▶ _Activity_
Make the copy match the entries below exactly, with no pictures carried over.

[[ The records, beginning ]]

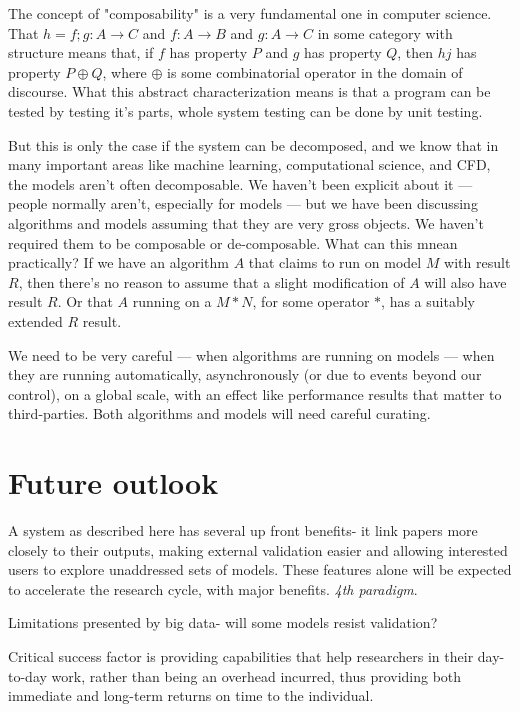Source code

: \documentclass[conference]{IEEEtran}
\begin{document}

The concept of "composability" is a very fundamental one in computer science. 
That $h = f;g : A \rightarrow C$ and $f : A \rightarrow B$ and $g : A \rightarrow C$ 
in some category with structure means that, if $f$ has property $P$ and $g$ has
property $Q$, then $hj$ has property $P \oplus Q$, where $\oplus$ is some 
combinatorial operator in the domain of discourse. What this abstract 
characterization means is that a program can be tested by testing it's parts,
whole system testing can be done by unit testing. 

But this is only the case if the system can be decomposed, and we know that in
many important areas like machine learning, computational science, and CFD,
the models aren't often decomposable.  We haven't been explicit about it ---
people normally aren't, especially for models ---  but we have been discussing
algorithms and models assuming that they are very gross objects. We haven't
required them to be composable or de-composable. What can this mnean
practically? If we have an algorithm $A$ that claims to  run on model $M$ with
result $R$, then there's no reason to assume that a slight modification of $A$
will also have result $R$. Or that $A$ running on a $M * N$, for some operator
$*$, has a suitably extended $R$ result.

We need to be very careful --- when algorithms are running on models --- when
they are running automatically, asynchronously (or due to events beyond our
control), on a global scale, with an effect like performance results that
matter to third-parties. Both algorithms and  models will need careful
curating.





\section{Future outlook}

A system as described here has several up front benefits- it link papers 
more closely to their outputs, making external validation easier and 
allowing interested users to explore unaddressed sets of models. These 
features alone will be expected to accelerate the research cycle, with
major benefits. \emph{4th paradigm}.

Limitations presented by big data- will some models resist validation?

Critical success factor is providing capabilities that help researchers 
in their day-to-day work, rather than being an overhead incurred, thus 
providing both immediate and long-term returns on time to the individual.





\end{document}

[[ The records, end ]]

▶ _Answer to this problem_
Source code

: \documentclass[conference]{IEEEtran}
\begin{document}

The concept of "composability" is a very fundamental one in computer science. 
That $h = f;g : A \rightarrow C$ and $f : A \rightarrow B$ and $g : A \rightarrow C$ 
in some category with structure means that, if $f$ has property $P$ and $g$ has
property $Q$, then $hj$ has property $P \oplus Q$, where $\oplus$ is some 
combinatorial operator in the domain of discourse. What this abstract 
characterization means is that a program can be tested by testing it's parts,
whole system testing can be done by unit testing. 

But this is only the case if the system can be decomposed, and we know that in
many important areas like machine learning, computational science, and CFD,
the models aren't often decomposable.  We haven't been explicit about it ---
people normally aren't, especially for models ---  but we have been discussing
algorithms and models assuming that they are very gross objects. We haven't
required them to be composable or de-composable. What can this mnean
practically? If we have an algorithm $A$ that claims to  run on model $M$ with
result $R$, then there's no reason to assume that a slight modification of $A$
will also have result $R$. Or that $A$ running on a $M * N$, for some operator
$*$, has a suitably extended $R$ result.

We need to be very careful --- when algorithms are running on models --- when
they are running automatically, asynchronously (or due to events beyond our
control), on a global scale, with an effect like performance results that
matter to third-parties. Both algorithms and  models will need careful
curating.





\section{Future outlook}

A system as described here has several up front benefits- it link papers 
more closely to their outputs, making external validation easier and 
allowing interested users to explore unaddressed sets of models. These 
features alone will be expected to accelerate the research cycle, with
major benefits. \emph{4th paradigm}.

Limitations presented by big data- will some models resist validation?

Critical success factor is providing capabilities that help researchers 
in their day-to-day work, rather than being an overhead incurred, thus 
providing both immediate and long-term returns on time to the individual.





\end{document}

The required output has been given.